Red Flags

Disclaimer: The following contains some graphic content that may be considered disturbing or offensive. Please be advised.

I had been accepted into the work study program at my University. When looking through my options I discovered that I could work in the College of Architecture Library. Perfect! When I began working, I was always scheduled with another student whom I could shadow and thus learn the ropes. The first student with whom I was placed was an upperclassman in architecture. He was intelligent, passionate about architecture, art, theater, and world travel. He was fascinating. He immediately recognized and encouraged my passion for architecture as well.

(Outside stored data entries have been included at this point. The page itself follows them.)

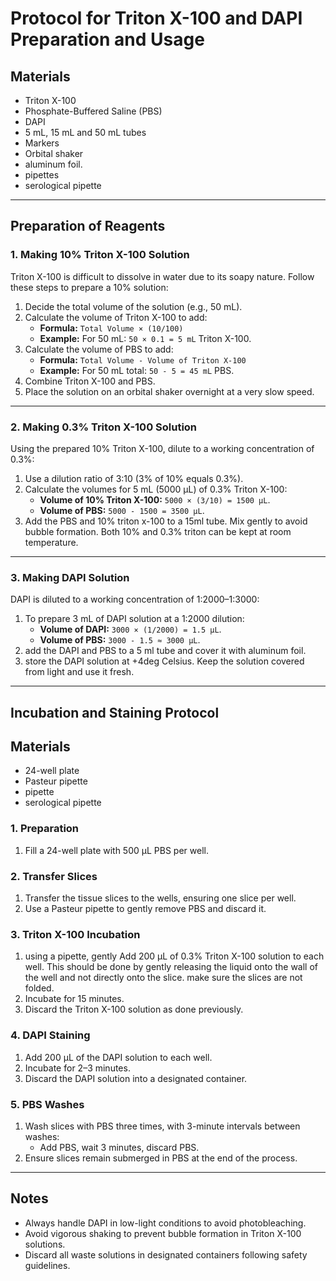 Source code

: # Protocol for Triton X-100 and DAPI Preparation and Usage

## Materials

- Triton X-100
- Phosphate-Buffered Saline (PBS)
- DAPI
- 5 mL, 15 mL and 50 mL tubes
- Markers
- Orbital shaker
- aluminum foil.
- pipettes
- serological pipette 

---

## Preparation of Reagents

### 1. **Making 10% Triton X-100 Solution**
Triton X-100 is difficult to dissolve in water due to its soapy nature. Follow these steps to prepare a 10% solution:
1. Decide the total volume of the solution (e.g., 50 mL).
2. Calculate the volume of Triton X-100 to add:
   - **Formula:** `Total Volume × (10/100)`
   - **Example:** For 50 mL: `50 × 0.1 = 5 mL` Triton X-100.
3. Calculate the volume of PBS to add:
   - **Formula:** `Total Volume - Volume of Triton X-100`
   - **Example:** For 50 mL total: `50 - 5 = 45 mL` PBS.
4. Combine Triton X-100 and PBS.
5. Place the solution on an orbital shaker overnight at a very slow speed.

---

### 2. **Making 0.3% Triton X-100 Solution**
Using the prepared 10% Triton X-100, dilute to a working concentration of 0.3%:
1. Use a dilution ratio of 3:10 (3% of 10% equals 0.3%).
2. Calculate the volumes for 5 mL (5000 µL) of 0.3% Triton X-100:
   - **Volume of 10% Triton X-100:** `5000 × (3/10) = 1500 µL`.
   - **Volume of PBS:** `5000 - 1500 = 3500 µL`.
3. Add the PBS and 10% triton x-100 to a 15ml tube. Mix gently to avoid bubble formation.
   Both 10% and 0.3% triton can be kept at room temperature.

---

### 3. **Making DAPI Solution**
DAPI is diluted to a working concentration of 1:2000–1:3000:
1. To prepare 3 mL of DAPI solution at a 1:2000 dilution:
   - **Volume of DAPI:** `3000 × (1/2000) = 1.5 µL`.
   - **Volume of PBS:** `3000 - 1.5 ≈ 3000 µL`.
2. add the DAPI and PBS to a 5 ml tube and cover it with aluminum foil.
3. store the DAPI solution at +4deg Celsius. Keep the solution covered from light and use it fresh.

---

## Incubation and Staining Protocol
## Materials
- 24-well plate
- Pasteur pipette
- pipette
- serological pipette 

### 1. **Preparation**
1. Fill a 24-well plate with 500 µL PBS per well.

### 2. **Transfer Slices**
1. Transfer the tissue slices to the wells, ensuring one slice per well.
2. Use a Pasteur pipette to gently remove PBS and discard it.

### 3. **Triton X-100 Incubation**
1. using a pipette, gently Add 200 µL of 0.3% Triton X-100 solution to each well. This should be done by gently releasing the liquid onto the wall of the well and not directly onto the slice. make sure the slices are not folded.
2. Incubate for 15 minutes.
3. Discard the Triton X-100 solution as done previously.

### 4. **DAPI Staining**
1. Add 200 µL of the DAPI solution to each well.
2. Incubate for 2–3 minutes.
3. Discard the DAPI solution into a designated container.

### 5. **PBS Washes**
1. Wash slices with PBS three times, with 3-minute intervals between washes:
   - Add PBS, wait 3 minutes, discard PBS.
2. Ensure slices remain submerged in PBS at the end of the process.

---

## Notes
- Always handle DAPI in low-light conditions to avoid photobleaching.
- Avoid vigorous shaking to prevent bubble formation in Triton X-100 solutions.
- Discard all waste solutions in designated containers following safety guidelines.
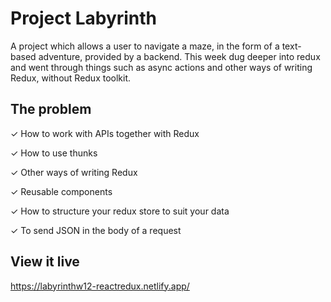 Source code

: # Project Labyrinth

A project which allows a user to navigate a maze, in the form of a text-based adventure, provided by a backend. This week dug deeper into redux and went through things such as async actions and other ways of writing Redux, without Redux toolkit.

## The problem

✓ How to work with APIs together with Redux

✓ How to use thunks

✓ Other ways of writing Redux

✓ Reusable components

✓ How to structure your redux store to suit your data

✓ To send JSON in the body of a request

## View it live

https://labyrinthw12-reactredux.netlify.app/
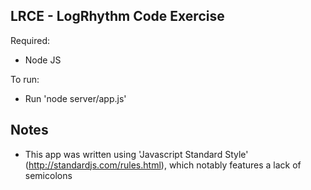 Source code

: LRCE - LogRhythm Code Exercise
------------------------------

Required:
- Node JS

To run:
- Run 'node server/app.js'

Notes
-----
- This app was written using 'Javascript Standard Style' (http://standardjs.com/rules.html), which notably features a lack of semicolons
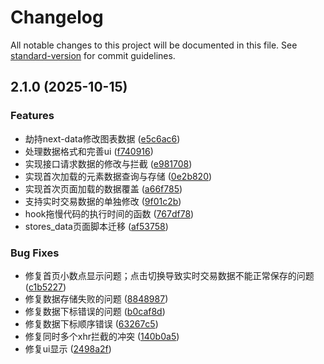 # Changelog

All notable changes to this project will be documented in this file. See [standard-version](https://github.com/conventional-changelog/standard-version) for commit guidelines.

## 2.1.0 (2025-10-15)


### Features

*  劫持next-data修改图表数据 ([e5c6ac6](https://vurses/vruses/pdd-mod/commit/e5c6ac67b383567794c43ed16f2ae8b68d5fc007))
* 处理数据格式和完善ui ([f740916](https://vurses/vruses/pdd-mod/commit/f740916e2cea2b2af8d1b385f206a4a62143e51e))
* 实现接口请求数据的修改与拦截 ([e981708](https://vurses/vruses/pdd-mod/commit/e98170867b5162b987da669a365da34861ece609))
* 实现首次加载的元素数据查询与存储 ([0e2b820](https://vurses/vruses/pdd-mod/commit/0e2b82015fd03e365186e549ba2cbf45d644658d))
* 实现首次页面加载的数据覆盖 ([a66f785](https://vurses/vruses/pdd-mod/commit/a66f785d69a41ce7bf0aea946337b417e7071b9c))
* 支持实时交易数据的单独修改 ([9f01c2b](https://vurses/vruses/pdd-mod/commit/9f01c2bd63654e83801761c896251022bff37e4b))
* hook拖慢代码的执行时间的函数 ([767df78](https://vurses/vruses/pdd-mod/commit/767df78053448838db7840717d0a62bf089fe7f4))
* stores_data页面脚本迁移 ([af53758](https://vurses/vruses/pdd-mod/commit/af53758fe1870130690188fbd0fbf35e3b1b65ea))


### Bug Fixes

* 修复首页小数点显示问题；点击切换导致实时交易数据不能正常保存的问题 ([c1b5227](https://vurses/vruses/pdd-mod/commit/c1b5227083446d24e7d09b6bd4a99870554e41df))
* 修复数据存储失败的问题 ([8848987](https://vurses/vruses/pdd-mod/commit/8848987361259723e96b639bf1c7a63245fa7a9e))
* 修复数据下标错误的问题 ([b0caf8d](https://vurses/vruses/pdd-mod/commit/b0caf8ddeaef5a349420d9a1307a494471c43749))
* 修复数据下标顺序错误 ([63267c5](https://vurses/vruses/pdd-mod/commit/63267c53e18dc8b6496f79bce6c19e33fc62c8b2))
* 修复同时多个xhr拦截的冲突 ([140b0a5](https://vurses/vruses/pdd-mod/commit/140b0a5220acf3ee1d62a92796e583e317a7db3f))
* 修复ui显示 ([2498a2f](https://vurses/vruses/pdd-mod/commit/2498a2f4e665c5e4fedbd961de825171087c44aa))
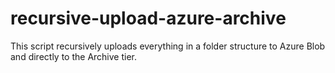 # recursive-upload-azure-archive
This script recursively uploads everything in a folder structure to Azure Blob and directly to the Archive tier. 
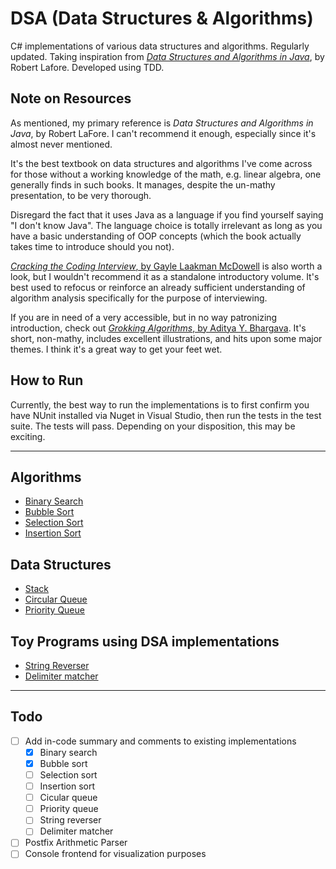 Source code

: # DSA (Data Structures & Algorithms)
C# implementations of various data structures and algorithms. Regularly updated. Taking inspiration from [*Data Structures and Algorithms in Java*](http://a.co/48Cqup7), by Robert Lafore. Developed using TDD.

## Note on Resources

As mentioned, my primary reference is *Data Structures and Algorithms in Java*, by Robert LaFore. I can't recommend it enough, especially since it's almost never mentioned.

It's the best textbook on data structures and algorithms I've come across for those without a working knowledge of the math, e.g. linear algebra, one generally finds in such books. It manages, despite the un-mathy presentation, to be very thorough.

Disregard the fact that it uses Java as a language if you find yourself saying "I don't know Java". The language choice is totally irrelevant as long as you have a basic understanding of OOP concepts (which the book actually takes time to introduce should you not).

[*Cracking the Coding Interview*, by Gayle Laakman McDowell](http://a.co/i4kVn6P) is also worth a look, but I wouldn't recommend it as a standalone introductory volume. It's best used to refocus or reinforce an already sufficient understanding of algorithm analysis specifically for the purpose of interviewing.

If you are in need of a very accessible, but in no way patronizing introduction, check out [*Grokking Algorithms*, by Aditya Y. Bhargava](http://a.co/bXdEhJN). It's short, non-mathy, includes excellent illustrations, and hits upon some major themes. I think it's a great way to get your feet wet.

## How to Run

Currently, the best way to run the implementations is to first confirm you have NUnit installed via Nuget in Visual Studio, then run the tests in the test suite. The tests will pass. Depending on your disposition, this may be exciting.

---

## Algorithms
* [Binary Search](https://github.com/ryanklee/DSA/blob/master/DSA/Algorithms/BinarySearch.cs)
* [Bubble Sort](https://github.com/ryanklee/DSA/blob/master/DSA/Algorithms/BubbleSort.cs)
* [Selection Sort](https://github.com/ryanklee/DSA/blob/master/DSA/Algorithms/SelectionSort.cs)
* [Insertion Sort](https://github.com/ryanklee/DSA/blob/master/DSA/Algorithms/InsertionSort.cs)

## Data Structures
* [Stack](https://github.com/ryanklee/DSA/blob/master/DSA/DataStructures/LIFOStack.cs)
* [Circular Queue](https://github.com/ryanklee/DSA/blob/master/DSA/DataStructures/CircularQueue.cs)
* [Priority Queue](https://github.com/ryanklee/DSA/blob/master/DSA/DataStructures/PriorityQueue.cs)

## Toy Programs using DSA implementations
* [String Reverser](https://github.com/ryanklee/DSA/blob/master/DSA/ToyExamples/StringReverser.cs)
* [Delimiter matcher](https://github.com/ryanklee/DSA/blob/master/DSA/ToyExamples/DelimiterMatcher.cs)

---

## Todo
- [ ] Add in-code summary and comments to existing implementations
     - [x] Binary search
     - [X] Bubble sort
     - [ ] Selection sort
     - [ ] Insertion sort
     - [ ] Cicular queue
     - [ ] Priority queue
     - [ ] String reverser
     - [ ] Delimiter matcher
- [ ] Postfix Arithmetic Parser
- [ ] Console frontend for visualization purposes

He invited me to join him and a group of architecture students at the movies. I accepted.   Since I did not have a car, he picked me up at my dorm and drove me to the movies. He had a truck that only seated two people, so it wasn’t until we arrived at the movies that I realized there were no other students joining us. He made an excuse that the others canceled. My initial thought was that there never were other students. I assumed since we worked together he thought it too awkward to just ask me to the movies. Now I think it was just one of many things he did to see how much he could get away with, whilst not raising any red flags. After our night at the movies he began asking me out on dates. We went to the movies, the theater and expensive restaurants.

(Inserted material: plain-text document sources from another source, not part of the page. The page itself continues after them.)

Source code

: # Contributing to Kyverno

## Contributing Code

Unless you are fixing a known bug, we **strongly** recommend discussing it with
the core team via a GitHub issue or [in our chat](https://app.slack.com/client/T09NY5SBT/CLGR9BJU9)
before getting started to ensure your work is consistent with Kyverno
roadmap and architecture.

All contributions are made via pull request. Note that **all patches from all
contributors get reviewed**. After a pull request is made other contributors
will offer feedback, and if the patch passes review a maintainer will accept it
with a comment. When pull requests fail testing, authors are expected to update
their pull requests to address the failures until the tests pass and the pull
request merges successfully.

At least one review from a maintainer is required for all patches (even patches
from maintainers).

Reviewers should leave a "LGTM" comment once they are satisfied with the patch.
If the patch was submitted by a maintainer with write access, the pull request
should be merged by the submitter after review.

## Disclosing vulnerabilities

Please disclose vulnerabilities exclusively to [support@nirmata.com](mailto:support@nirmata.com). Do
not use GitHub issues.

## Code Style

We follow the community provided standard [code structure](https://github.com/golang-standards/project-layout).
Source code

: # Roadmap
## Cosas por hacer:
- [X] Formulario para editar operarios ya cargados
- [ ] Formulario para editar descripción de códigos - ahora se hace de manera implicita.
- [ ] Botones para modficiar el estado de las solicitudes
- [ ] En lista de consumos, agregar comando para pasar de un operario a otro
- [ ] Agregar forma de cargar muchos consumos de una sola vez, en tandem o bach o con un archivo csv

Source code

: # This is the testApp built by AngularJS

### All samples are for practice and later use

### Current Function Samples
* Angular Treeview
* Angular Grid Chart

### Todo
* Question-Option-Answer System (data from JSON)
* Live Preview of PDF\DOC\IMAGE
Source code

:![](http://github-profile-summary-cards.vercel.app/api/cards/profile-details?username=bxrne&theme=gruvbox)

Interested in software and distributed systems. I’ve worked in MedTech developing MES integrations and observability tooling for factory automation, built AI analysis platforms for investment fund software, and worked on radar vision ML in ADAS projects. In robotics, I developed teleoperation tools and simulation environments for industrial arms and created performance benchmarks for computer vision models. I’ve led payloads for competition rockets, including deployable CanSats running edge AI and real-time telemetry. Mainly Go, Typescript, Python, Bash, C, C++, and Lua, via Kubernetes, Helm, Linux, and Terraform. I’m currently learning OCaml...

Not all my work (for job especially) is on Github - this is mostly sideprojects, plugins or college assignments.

Straight out of High School, I still had the High School mindset that if you meet someone a couple years ahead of you in school they are roughly two or three years older than you too. After a couple weeks of dating, sitting in his truck at the end of a date he finally admitted to me that he was not two or three years older than me. He was ten years older than me. Lacking the money, he had not immediately entered college, but rather joined the military. Now he was taking advantage of the G.I. bill.

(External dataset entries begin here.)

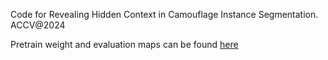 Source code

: Code for Revealing Hidden Context in Camouflage Instance Segmentation. ACCV@2024

Pretrain weight and evaluation maps can be found [here](https://drive.google.com/drive/folders/1ZyMbhlLDtyPY0vnBXGj2gqhCRFGGgOdM?usp=sharing)
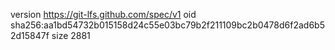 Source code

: version https://git-lfs.github.com/spec/v1
oid sha256:aa1bd54732b015158d24c55e03bc79b2f211109bc2b0478d6f2ad6b52d15847f
size 2881
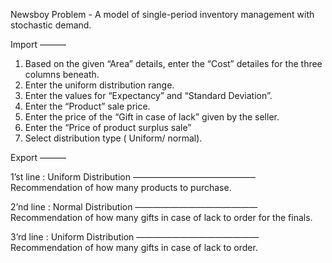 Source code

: Newsboy Problem - A model of single-period inventory management with stochastic demand.

Import
———

1. Based on the given “Area” detaiIs, enter the “Cost” detailes for the three columns beneath.
2. Enter the uniform distribution range.
3. Enter the  values for “Expectancy” and “Standard Deviation”.
4. Enter the “Product” sale price.
5. Enter the price of the “Gift in case of lack” given by the seller.
6. Enter the “Price of product surplus sale”
7.  Select distribution type ( Uniform/ normal).

Export
———

1’st line : Uniform Distribution
——————————————
Recommendation of how many products to purchase.

2’nd line : Normal Distribution
——————————————
Recommendation of how many gifts in case of lack to order for the finals.

3’rd line : Uniform Distribution
——————————————
Recommendation of how many gifts in case of lack to order.
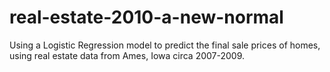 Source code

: # real-estate-2010-a-new-normal
Using a Logistic Regression model to predict the final sale prices of homes, using real estate data from Ames, Iowa circa 2007-2009.
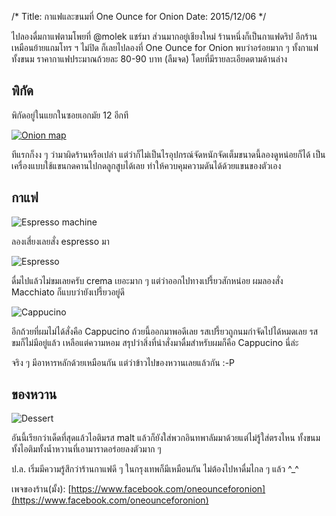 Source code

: /*
Title: กาแฟและขนมที่ One Ounce for Onion
Date: 2015/12/06
*/

ไปลองดื่มกาแฟตามโพยที่ @molek แชร์มา ส่วนมากอยู่เชียงใหม่
ร้านหนึ่งก็เป็นกาแฟดริป อีกร้านเหมือนย้ายแถมโทร ฯ ไม่ปิด
ก็เลยไปลองที่ One Ounce for Onion พบว่าอร่อยมาก ๆ ทั้งกาแฟ ทั้งขนม
ราคากาแฟประมาณถ้วยละ 80-90 บาท (ลืมจด) โดยที่มีรายละเอียดตามด้านล่าง

## พิกัด

พิกัดอยู่ในแยกในซอยเอกมัย 12 อีกที

[![Onion map](http://file.8fold.in/pic/oo4o/oo4o_map.png "Map")](http://www.openstreetmap.org/#map=18/13.73060/100.58961&layers=N)

ทีแรกก็งง ๆ ว่ามาผิดร้านหรือเปล่า แต่ว่าก็ไม่เป็นไรอุปกรณ์จัดหนักจัดเต็มขนาดนี้ลองดูหน่อยก็ได้
เป็นเครื่องแบบใช้แขนกดคานไปกดลูกสูบได้เลย ทำให้ควบคุมความดันได้ด้วยแขนของตัวเอง

## กาแฟ

![Espresso machine](http://file.8fold.in/pic/oo4o/soo4o_mach.JPG "Espresso machine")

ลองเสี่ยงเลยสั่ง espresso มา

![Espresso](http://file.8fold.in/pic/oo4o/soo4o_espresso.JPG "Espresso")

ดื่มไปแล้วไม่ขมเลยครับ crema เยอะมาก ๆ แต่ว่าออกไปทางเปรี้ยวสักหน่อย
ผมลองสั่ง Macchiato ก็แบบว่ายังเปรี้ยวอยู่ดี

![Cappucino](http://file.8fold.in/pic/oo4o/soo4o_cappucino.JPG "Cappucino")

อีกถ้วยที่ผมไม่ได้สั่งคือ Cappucino ถ้วยนี้ออกมาพอดีเลย รสเปรี้ยวถูกนมกำจัดไปได้หมดเลย
รสขมก็ไม่มีอยู่แล้ว เหลือแต่ความหอม สรุปว่าสิ่งที่น่าสั่งมาดื่มสำหรับผมก็คือ Cappucino นี่ล่ะ

จริง ๆ มีอาหารหลักด้วยเหมือนกัน แต่ว่าข้าวไปของหวานเลยแล้วกัน :-P

## ของหวาน

![Dessert](http://file.8fold.in/pic/oo4o/soo4o_dessert.JPG "Dessert")

อันนี้เรียกว่าเด็ดที่สุดแล้วไอติมรส malt แล้วก็ยังใส่พวกอินทพาลัมมาด้วยแต่ไม่รู้ใส่ตรงไหน ทั้งขนมทั้งไอติมทั้งน้ำหวานที่เอามาราดอร่อยลงตัวมาก ๆ

ป.ล. เริ่มมีความรู้สึกว่าร้านกาแฟดี ๆ ในกรุงเทพก็มีเหมือนกัน ไม่ต้องไปหาดื่มไกล ๆ แล้ว ^_^

เพจของร้าน(มั้ง): [https://www.facebook.com/oneounceforonion](https://www.facebook.com/oneounceforonion)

This too should have raised a red flag for me, but I am the daughter of a retired Air Force Colonel. I grew up surrounded by Air Force Officers whom I trusted and respected. Knowing this only made me trust and respect him more.   Plus, of my six close friends in High School, two had dads that were ten to fifteen years older than their mothers. My friends had wonderful relationships with their parents and both their parents were very involved in their lives. As our conversation ended, he gave me a hug and whispered: “I feel like I am getting away with murder.” Another red flag. At that moment, his comment struck me as odd, but I dismissed it.

On another occasion, we were casually talking and he asked me if I had ever had sex before. I told him “No.” He laughed and said there was no way I had never had sex. Another red flag. I was frustrated that he didn’t believe me. This conversation should have seemed odd to me, but upon dropping me off at college, my dad warned me that men always ask for sex and it was my responsibility to say no. He wasn’t specifically asking me for sex at that time, but I felt like it fell under this gross generalization.

One night while we were spending time together he confided in me. He recounted a painful memory that I believe took place early on in his military career. He had never slept with anyone before. He went to a party and drank so much he passed out. When he awoke, he said his pants were down and there was a woman on top of him having sex with him. He said there were two other women in the room watching. He then told me if he was a woman, this would have been considered rape, but since he was a man it wasn’t. He told me after that he just needed to sleep with someone of his own freewill. He started dating another woman and they quickly became sexually involved. I didn’t know what to say. I felt terrible for him. I quietly listened and offered a hug of comfort, but I had no idea how to respond to this painful memory.